June 15, 19–.

We were finishing luncheon on the veranda with all out of doors to give us appetite. It was Buttercup Sunday, a yellow June one that had been preceded by Pussy Willow Sunday, Dandelion Sunday, Apple Blossom, Wild Iris, and Lilac Sunday, to be followed by Daisy and Black-Eyed Susan and White Clematis and Goldenrod and Wild Aster and Autumn Leaf Sundays.

Francie was walking over the green-sward with a bowl and spoon, just as our Scottish men friends used to do with oat-meal at breakfast time. The Sally-baby was blowing bubbles in her milk, and Himself and I were discussing a book lately received from London.

Suddenly I saw Billy, who had wandered from the table, sitting on the steps bending over a tiny bird’s egg in his open hand. I knew that he must have taken it from some low-hung nest, but taken it in innocence, for he looked at it with solicitude as an object of tender and fragile beauty. He had never given a thought to the mother’s days of patient brooding, nor that he was robbing the summer world of one bird’s flight and one bird’s song.
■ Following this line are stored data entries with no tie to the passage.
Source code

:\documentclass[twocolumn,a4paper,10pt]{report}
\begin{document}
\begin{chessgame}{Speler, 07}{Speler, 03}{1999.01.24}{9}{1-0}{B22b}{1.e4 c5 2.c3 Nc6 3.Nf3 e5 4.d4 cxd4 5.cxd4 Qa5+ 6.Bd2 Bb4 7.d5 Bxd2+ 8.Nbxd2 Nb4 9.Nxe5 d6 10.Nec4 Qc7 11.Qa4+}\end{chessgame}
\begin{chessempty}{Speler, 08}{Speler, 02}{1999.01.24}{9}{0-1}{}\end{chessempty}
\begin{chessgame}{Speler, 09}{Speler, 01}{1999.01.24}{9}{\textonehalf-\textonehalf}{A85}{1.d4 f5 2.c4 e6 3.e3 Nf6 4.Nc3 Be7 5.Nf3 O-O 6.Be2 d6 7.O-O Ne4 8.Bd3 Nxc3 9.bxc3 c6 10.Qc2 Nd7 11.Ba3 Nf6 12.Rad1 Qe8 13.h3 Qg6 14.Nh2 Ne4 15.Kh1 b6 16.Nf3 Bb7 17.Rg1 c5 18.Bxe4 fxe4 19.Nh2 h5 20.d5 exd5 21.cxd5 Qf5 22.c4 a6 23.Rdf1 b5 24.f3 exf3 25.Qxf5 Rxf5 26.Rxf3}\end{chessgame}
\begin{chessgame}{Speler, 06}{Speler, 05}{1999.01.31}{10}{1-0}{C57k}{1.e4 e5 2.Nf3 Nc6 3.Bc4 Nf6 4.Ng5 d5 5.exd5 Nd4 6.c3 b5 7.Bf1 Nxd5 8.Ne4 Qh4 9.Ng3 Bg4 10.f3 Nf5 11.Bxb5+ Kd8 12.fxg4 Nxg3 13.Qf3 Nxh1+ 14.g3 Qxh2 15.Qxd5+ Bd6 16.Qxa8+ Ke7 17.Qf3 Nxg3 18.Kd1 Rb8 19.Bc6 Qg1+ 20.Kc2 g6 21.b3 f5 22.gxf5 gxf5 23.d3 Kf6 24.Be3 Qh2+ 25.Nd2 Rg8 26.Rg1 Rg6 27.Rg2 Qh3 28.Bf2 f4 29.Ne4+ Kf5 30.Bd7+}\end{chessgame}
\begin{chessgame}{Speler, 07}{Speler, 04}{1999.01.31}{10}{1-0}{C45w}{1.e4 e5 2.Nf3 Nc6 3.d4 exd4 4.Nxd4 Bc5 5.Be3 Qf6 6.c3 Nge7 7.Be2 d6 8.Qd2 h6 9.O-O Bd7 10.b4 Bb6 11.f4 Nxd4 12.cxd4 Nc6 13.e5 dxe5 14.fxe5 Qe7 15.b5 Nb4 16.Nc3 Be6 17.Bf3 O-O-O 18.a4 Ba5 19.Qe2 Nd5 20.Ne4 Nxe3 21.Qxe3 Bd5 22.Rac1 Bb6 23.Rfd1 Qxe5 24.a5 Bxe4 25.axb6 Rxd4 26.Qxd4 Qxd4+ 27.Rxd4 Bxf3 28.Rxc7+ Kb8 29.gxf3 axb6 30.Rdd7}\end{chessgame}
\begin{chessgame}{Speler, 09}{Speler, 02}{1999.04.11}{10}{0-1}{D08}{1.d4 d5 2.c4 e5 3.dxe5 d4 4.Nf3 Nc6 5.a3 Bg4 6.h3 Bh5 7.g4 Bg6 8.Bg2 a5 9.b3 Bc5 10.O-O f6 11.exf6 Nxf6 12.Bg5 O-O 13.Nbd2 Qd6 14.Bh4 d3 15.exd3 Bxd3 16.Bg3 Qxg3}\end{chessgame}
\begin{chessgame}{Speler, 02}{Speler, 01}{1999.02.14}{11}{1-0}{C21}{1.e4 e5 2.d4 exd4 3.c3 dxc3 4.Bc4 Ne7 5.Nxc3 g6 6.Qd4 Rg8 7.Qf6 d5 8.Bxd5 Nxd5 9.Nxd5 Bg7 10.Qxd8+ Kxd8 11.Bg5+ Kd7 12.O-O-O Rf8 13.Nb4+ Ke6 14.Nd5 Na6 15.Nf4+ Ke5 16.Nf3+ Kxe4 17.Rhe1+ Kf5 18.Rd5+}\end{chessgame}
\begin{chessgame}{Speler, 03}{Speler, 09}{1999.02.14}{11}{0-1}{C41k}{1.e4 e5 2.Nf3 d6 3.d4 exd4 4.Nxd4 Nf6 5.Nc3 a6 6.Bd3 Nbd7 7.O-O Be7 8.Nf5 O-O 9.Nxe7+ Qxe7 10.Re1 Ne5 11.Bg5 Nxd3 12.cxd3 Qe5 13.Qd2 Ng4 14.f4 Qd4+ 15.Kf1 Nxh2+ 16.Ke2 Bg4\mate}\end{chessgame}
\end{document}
“Did you hear the whippoorwills singing last night, Daddy?” I asked.

“I did, indeed, and long before sunrise this morning. There must be a new family in our orchard, I think; but then we have coaxed hundreds of birds our way this spring by our little houses, our crumbs, and our drinking dishes.”

“Yes, we have never had so many since we came here to live. Look at that little brown bird flying about in the tall apple-tree, Francie; she seems to be in trouble.”

“P’r’haps it’s Mrs. Smiff’s wenomous cat,” exclaimed Francie, running to look for a particularly voracious animal that lived across the fields, but had been known to enter our bird-Eden.

“Hear this, Daddy; isn’t it pretty?” I said, taking up the “Life of Dorothy Grey.”

Billy pricked up his ears, for he can never see a book opened without running to join the circle, so eager he is not to lose a precious word.